- Material provided
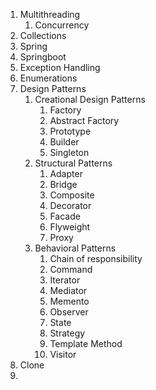1. Multithreading
	1. Concurrency
2. Collections
3. Spring
4. Springboot
5. Exception Handling
6. Enumerations
7. Design Patterns
	1. Creational Design Patterns
		1. Factory
		2. Abstract Factory
		3. Prototype
		4. Builder
		5. Singleton
	2. Structural Patterns
		1. Adapter
		2. Bridge
		3. Composite
		4. Decorator
		5. Facade
		6. Flyweight
		7. Proxy
	3. Behavioral Patterns
		1. Chain of responsibility
		2. Command
		3. Iterator
		4. Mediator
		5. Memento
		6. Observer
		7. State
		8. Strategy
		9. Template Method
		10. Visitor
8. Clone
9.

- Problem to work on
Give back the material above exactly as written, but omit the images.

- Output
1. Multithreading
	1. Concurrency
2. Collections
3. Spring
4. Springboot
5. Exception Handling
6. Enumerations
7. Design Patterns
	1. Creational Design Patterns
		1. Factory
		2. Abstract Factory
		3. Prototype
		4. Builder
		5. Singleton
	2. Structural Patterns
		1. Adapter
		2. Bridge
		3. Composite
		4. Decorator
		5. Facade
		6. Flyweight
		7. Proxy
	3. Behavioral Patterns
		1. Chain of responsibility
		2. Command
		3. Iterator
		4. Mediator
		5. Memento
		6. Observer
		7. State
		8. Strategy
		9. Template Method
		10. Visitor
8. Clone
9.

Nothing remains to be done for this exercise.